Waabi ist eines der wenigen Unternehmen im Bereich des autonomen Fahrens – darunter die Konkurrenten Wayve und Ghost –, die ihren Ansatz als "AI-first" bezeichnen. Für Urtasun bedeutet das, ein System zu entwickeln, das aus Daten lernt, anstatt dass ihm Reaktionen auf bestimmte Situationen beigebracht werden müssen. Die Start-ups setzen also darauf, dass ihre Methoden weniger Stunden für Straßentests mit selbstfahrenden Autos erfordern. Unumstritten ist das nicht – so kam es mehrfach in der Vergangenheit zu Unfällen, beispielsweise im Oktober 2023, als ein Cruise-Robotertaxi in San Francisco einen Fußgänger mitriss.

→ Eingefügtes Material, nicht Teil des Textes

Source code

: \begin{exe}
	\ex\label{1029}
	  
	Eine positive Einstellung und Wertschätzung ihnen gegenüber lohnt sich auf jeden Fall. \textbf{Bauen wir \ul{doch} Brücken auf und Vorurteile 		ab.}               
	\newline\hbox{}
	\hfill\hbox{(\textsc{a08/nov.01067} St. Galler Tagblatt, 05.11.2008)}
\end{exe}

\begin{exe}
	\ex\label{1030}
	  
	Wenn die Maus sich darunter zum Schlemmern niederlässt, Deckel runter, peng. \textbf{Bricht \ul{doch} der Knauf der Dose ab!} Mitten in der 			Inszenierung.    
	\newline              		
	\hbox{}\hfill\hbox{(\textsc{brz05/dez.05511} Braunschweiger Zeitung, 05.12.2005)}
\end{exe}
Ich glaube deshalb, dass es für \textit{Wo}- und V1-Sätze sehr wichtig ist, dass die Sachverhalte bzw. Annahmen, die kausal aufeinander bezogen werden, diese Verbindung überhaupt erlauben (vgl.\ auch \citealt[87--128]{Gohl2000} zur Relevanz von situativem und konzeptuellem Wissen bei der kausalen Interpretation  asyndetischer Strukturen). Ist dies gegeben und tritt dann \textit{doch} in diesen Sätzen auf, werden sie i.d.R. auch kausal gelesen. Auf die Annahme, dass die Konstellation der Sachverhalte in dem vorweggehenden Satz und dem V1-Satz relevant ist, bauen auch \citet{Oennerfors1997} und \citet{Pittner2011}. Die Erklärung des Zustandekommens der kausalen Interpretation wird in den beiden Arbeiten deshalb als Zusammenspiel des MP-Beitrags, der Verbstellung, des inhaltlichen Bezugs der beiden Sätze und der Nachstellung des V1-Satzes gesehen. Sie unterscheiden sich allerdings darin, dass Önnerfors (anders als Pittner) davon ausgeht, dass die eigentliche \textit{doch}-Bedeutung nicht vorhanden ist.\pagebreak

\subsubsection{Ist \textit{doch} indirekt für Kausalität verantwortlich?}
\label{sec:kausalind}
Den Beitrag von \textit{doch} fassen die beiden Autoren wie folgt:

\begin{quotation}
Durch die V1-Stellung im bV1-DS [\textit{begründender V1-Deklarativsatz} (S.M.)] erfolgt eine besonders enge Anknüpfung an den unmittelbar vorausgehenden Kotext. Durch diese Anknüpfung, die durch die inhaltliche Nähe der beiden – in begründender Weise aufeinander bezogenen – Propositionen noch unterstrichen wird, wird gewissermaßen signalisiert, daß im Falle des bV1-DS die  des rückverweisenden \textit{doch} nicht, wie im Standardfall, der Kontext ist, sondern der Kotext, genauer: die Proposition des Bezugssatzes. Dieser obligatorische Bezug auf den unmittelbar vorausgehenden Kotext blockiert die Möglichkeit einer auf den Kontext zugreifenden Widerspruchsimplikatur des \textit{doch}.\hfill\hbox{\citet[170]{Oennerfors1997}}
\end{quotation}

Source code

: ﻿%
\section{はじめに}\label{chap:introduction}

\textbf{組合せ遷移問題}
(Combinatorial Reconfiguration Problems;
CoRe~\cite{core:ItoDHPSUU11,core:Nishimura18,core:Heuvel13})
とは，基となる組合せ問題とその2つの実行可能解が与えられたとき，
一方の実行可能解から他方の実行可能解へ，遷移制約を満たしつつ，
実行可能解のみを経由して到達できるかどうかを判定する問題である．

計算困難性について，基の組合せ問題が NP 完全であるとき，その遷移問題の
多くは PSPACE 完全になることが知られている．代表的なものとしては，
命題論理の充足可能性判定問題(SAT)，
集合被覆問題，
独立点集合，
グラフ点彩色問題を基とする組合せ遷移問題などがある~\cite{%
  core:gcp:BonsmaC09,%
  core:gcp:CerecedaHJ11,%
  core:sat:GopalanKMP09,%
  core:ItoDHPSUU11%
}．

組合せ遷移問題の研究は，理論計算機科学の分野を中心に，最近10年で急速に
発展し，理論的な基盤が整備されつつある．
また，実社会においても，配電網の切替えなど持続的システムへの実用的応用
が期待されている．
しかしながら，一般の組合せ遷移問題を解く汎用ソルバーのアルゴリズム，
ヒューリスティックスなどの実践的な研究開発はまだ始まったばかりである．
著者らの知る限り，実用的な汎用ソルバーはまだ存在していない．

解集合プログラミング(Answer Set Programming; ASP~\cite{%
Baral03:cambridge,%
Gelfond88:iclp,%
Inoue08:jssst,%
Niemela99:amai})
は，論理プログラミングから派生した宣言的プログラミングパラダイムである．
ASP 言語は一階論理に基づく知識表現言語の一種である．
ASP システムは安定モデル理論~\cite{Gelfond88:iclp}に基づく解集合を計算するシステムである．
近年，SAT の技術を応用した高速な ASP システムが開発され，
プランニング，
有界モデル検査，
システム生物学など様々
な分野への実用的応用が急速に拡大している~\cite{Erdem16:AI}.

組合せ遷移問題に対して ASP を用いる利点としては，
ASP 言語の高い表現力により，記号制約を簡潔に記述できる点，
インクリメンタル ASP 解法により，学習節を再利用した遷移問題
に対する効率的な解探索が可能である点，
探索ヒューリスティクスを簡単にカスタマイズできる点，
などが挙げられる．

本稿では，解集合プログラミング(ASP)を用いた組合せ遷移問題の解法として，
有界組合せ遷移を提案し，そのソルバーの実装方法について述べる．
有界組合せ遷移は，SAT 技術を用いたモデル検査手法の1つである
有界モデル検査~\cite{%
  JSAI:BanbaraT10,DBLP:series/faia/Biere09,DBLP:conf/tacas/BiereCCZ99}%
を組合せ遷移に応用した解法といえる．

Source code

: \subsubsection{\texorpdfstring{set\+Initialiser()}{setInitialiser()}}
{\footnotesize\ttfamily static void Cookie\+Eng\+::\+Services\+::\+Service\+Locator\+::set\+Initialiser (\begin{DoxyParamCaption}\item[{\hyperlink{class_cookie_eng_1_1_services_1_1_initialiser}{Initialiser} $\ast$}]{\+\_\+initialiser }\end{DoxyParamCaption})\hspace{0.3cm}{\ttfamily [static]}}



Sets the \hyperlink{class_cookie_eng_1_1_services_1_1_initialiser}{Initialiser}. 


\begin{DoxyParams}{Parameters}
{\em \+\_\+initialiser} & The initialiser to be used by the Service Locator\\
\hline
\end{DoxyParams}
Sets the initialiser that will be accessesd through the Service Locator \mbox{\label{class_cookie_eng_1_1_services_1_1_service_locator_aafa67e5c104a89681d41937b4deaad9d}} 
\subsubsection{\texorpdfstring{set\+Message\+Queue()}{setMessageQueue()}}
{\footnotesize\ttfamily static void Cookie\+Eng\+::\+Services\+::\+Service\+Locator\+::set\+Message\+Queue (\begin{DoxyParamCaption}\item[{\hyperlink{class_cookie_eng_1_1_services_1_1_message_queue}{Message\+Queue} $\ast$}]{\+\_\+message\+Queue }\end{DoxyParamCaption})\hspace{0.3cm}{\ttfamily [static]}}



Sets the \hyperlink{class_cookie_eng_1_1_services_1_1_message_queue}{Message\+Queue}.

Waabi unterscheidet sich von seinen Konkurrenten wie erwähnt dadurch, dass es ein generatives Modell für die Radartechnik LIDAR ("light detection and ranging") und nicht für Kameras entwickelt. "Wenn man Level-4-Autonomie erreichen will, ist LIDAR ein Muss", sagt Urtasun und meint damit die Automatisierungsstufe, bei der das Auto nicht mehr die Aufmerksamkeit eines Menschen benötigen soll, um sicher zu fahren. Kameras zeigten gut, was das Auto sieht, aber sie sind nicht gut genug darin, Entfernungen zu messen oder die Geometrie der Umgebung des Autos zu verstehen, sagt sie.

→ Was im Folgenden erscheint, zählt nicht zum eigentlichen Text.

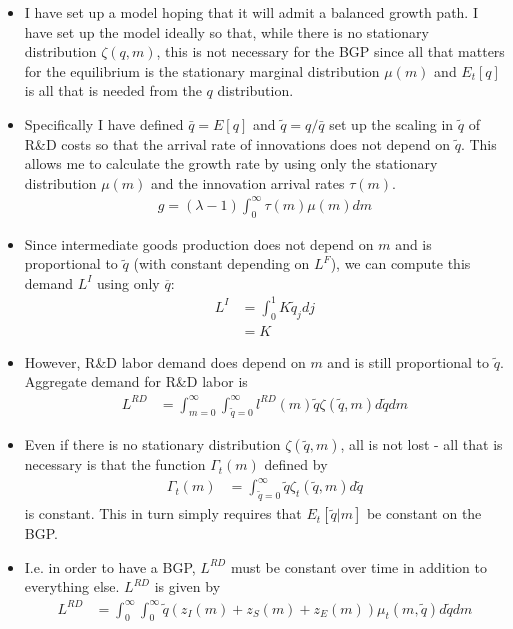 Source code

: \documentclass[12pt,english]{article}
\theoremstyle{remark}
\begin{document}
\begin{itemize}
	\item I have set up a model hoping that it will admit a balanced growth path. I have set up the model ideally so that, while there is no stationary distribution $\zeta(q,m)$, this is not necessary for the BGP since all that matters for the equilibrium is the stationary marginal distribution $\mu(m)$ and $E_t[q]$ is all that is needed from the $q$ distribution. 
	\item Specifically I have defined $\bar{q} = E[q]$ and $\tilde{q} = q / \bar{q}$ set up the scaling in $\tilde{q}$ of R\&D costs so that the arrival rate of innovations does not depend on $\tilde{q}$. This allows me to calculate the growth rate by using only the stationary distribution $\mu(m)$ and the innovation arrival rates $\tau(m)$. 
	\begin{align*}
		g = (\lambda - 1) \int_0^{\infty} \tau(m) \mu(m) dm 
	\end{align*}
	\item Since intermediate goods production does not depend on $m$ and is proportional to $\tilde{q}$ (with constant depending on $L^F$), we can compute this demand $L^I$ using only $\overline{q}$: 
	\begin{align*}
		L^I &= \int_{0}^{1} K \tilde{q}_j dj \\ 
		    &= K 
	\end{align*} 
	\item However, R\&D labor demand does depend on $m$ and is still proportional to $\tilde{q}$. Aggregate demand for R\&D labor is 
	\begin{align*}
		L^{RD} &= \int_{m=0}^{\infty} \int_{\tilde{q}=0}^{\infty} l^{RD} (m) \tilde{q} \zeta(\tilde{q},m) d\tilde{q}dm 
	\end{align*}
	\item Even if there is no stationary distribution $\zeta(\tilde{q},m)$, all is not lost - all that is necessary is that the function $\Gamma_t(m)$ defined by 
	\begin{align*}
		\Gamma_t(m) &= \int_{\tilde{q}=0}^{\infty} \tilde{q} \zeta_t(\tilde{q},m) d\tilde{q}
	\end{align*}
	is constant. This in turn simply requires that $E_t [\tilde{q} | m]$ be constant on the BGP. 
	\item I.e. in order to have a BGP, $L^{RD}$ must be constant over time in addition to everything else. $L^{RD}$ is given by 
	\begin{align*}
		L^{RD} &= \int_0^{\infty} \int_0^{\infty} \tilde{q}(z_I(m) + z_S(m) + z_E(m)) \mu_t(m,\tilde{q}) d\tilde{q} dm \\

\end{align*}
\end{itemize}
\end{document}
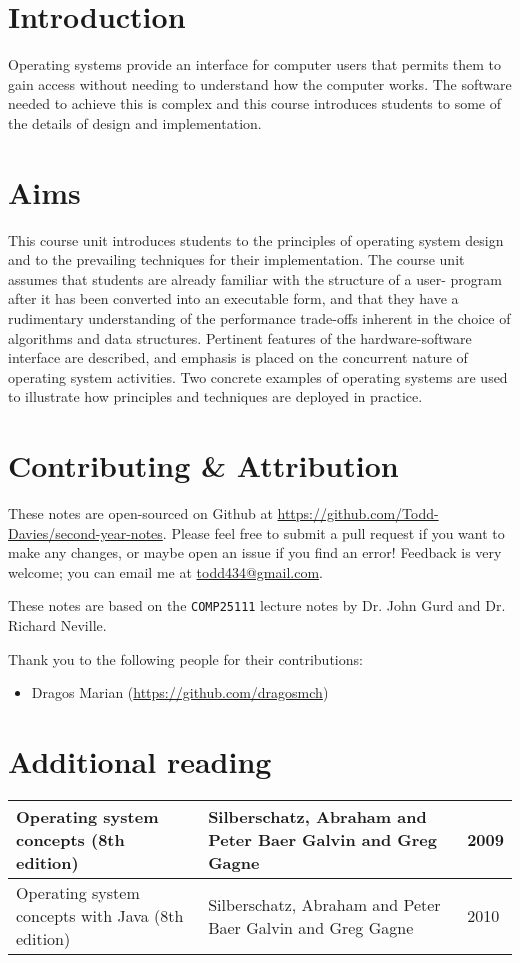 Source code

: \section*{Introduction}

Operating systems provide an interface for computer users that permits them to
gain access without needing to understand how the computer works. The software
needed to achieve this is complex and this course introduces students to some of
the details of design and implementation.

\section*{Aims}

This course unit introduces students to the principles of operating system
design and to the prevailing techniques for their implementation. The course
unit assumes that students are already familiar with the structure of a user-
program after it has been converted into an executable form, and that they have
a rudimentary understanding of the performance trade-offs inherent in the choice
of algorithms and data structures. Pertinent features of the hardware-software
interface are described, and emphasis is placed on the concurrent nature of
operating system activities. Two concrete examples of operating systems are used
to illustrate how principles and techniques are deployed in practice.

\section*{Contributing \& Attribution}

These notes are open-sourced on Github at
\url{https://github.com/Todd-Davies/second-year-notes}. Please feel free to
submit a pull request if you want to make any changes, or maybe open an issue
if you find an error! Feedback is very welcome; you can email me at
\href{mailto:todd434@gmail.com}{todd434@gmail.com}.

These notes are based on the \texttt{COMP25111} lecture notes by Dr. John Gurd
and Dr. Richard Neville.

Thank you to the following people for their contributions:
\begin{itemize}
  \item Dragos Marian (\url{https://github.com/dragosmch})
\end{itemize}

\section*{Additional reading}

\begin{tabularx}{\textwidth}{X|X|l}
  Operating system concepts (8th edition) & Silberschatz, Abraham and Peter Baer Galvin and Greg Gagne & 2009\\ \hline
  Operating system concepts with Java (8th edition) & Silberschatz, Abraham and Peter Baer Galvin and Greg Gagne & 2010
\end{tabularx} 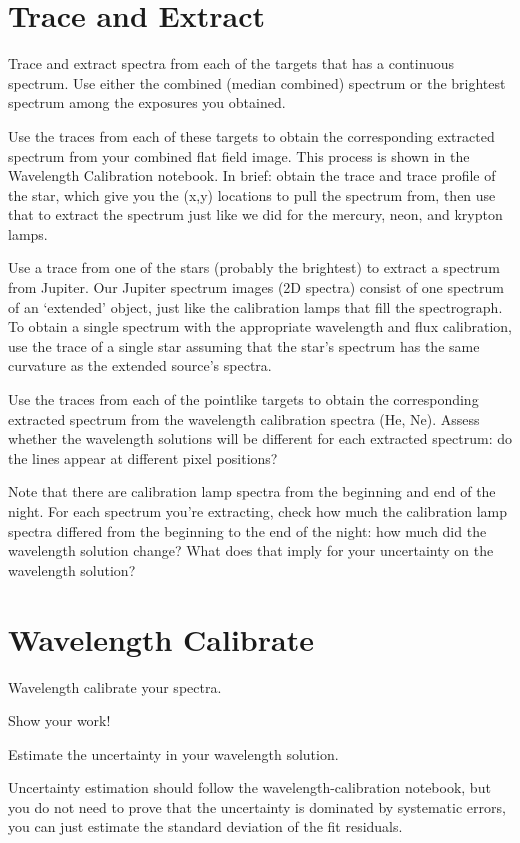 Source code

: \documentclass[11pt]{article}
\begin{document}
\section{Trace and Extract}
Trace and extract spectra from each of the targets that has a continuous spectrum.
Use either the combined (median combined) spectrum or the brightest spectrum among the exposures you obtained.

Use the traces from each of these targets to obtain the corresponding extracted
spectrum from your combined flat field image. This process is shown in the
Wavelength Calibration notebook.  In brief: obtain the trace and trace profile
of the star, which give you the (x,y) locations to pull the spectrum from, then
use that to extract the spectrum just like we did for the mercury, neon, and
krypton lamps.

Use a trace from one of the stars (probably the brightest) to extract a spectrum from Jupiter.
{Our Jupiter spectrum images (2D spectra) consist of one spectrum of an `extended' object, just like the
calibration lamps that fill the spectrograph. To obtain a single spectrum with the appropriate
wavelength and flux calibration, use the trace of a single star assuming
that the star's spectrum has the same curvature as the extended source's 
spectra.}

Use the traces from each of the pointlike targets to obtain the corresponding extracted
spectrum from the wavelength calibration spectra (He, Ne).
Assess whether the wavelength solutions will be different for each extracted
spectrum: do the lines appear at different pixel positions?

{Note that there are calibration lamp spectra from the beginning and end of the night.
 For each spectrum you're extracting, check how much the calibration
 lamp spectra differed from the beginning to the end of the night: how
 much did the wavelength solution change?  What does that imply for your
 uncertainty on the wavelength solution?}

\section{Wavelength Calibrate}

Wavelength calibrate your spectra.

Show your work!

Estimate the uncertainty in your wavelength solution.

{Uncertainty estimation should follow the wavelength-calibration notebook,
        but you do not need to prove that the uncertainty is dominated by systematic errors, you
        can just estimate the standard deviation of the fit residuals.}
\end{document}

Obwohl das Modell von Waabi Videos erzeugen kann, die zeigen, was ein Auto durch seine LIDAR-Sensoren sieht, werden diese Videos nicht für das Training im Fahrsimulator des Unternehmens verwendet, mit dem es sein Fahrmodell entwickelt und testet. Damit soll sichergestellt werden, dass Halluzinationen, die durch Copilot4D durchaus noch entstehen, nicht in den Simulatorbetrieb übertragen werden. Die zugrundeliegende Technologie sei nicht neu, sagt Bernard Adam Lange, Doktorand in Stanford, der ähnliche Modelle erstellt und erforscht hat. Es sei aber das erste Mal, dass ein generatives LIDAR-Modell das Labor verlässt und für die kommerzielle Nutzung vorbereitet wird.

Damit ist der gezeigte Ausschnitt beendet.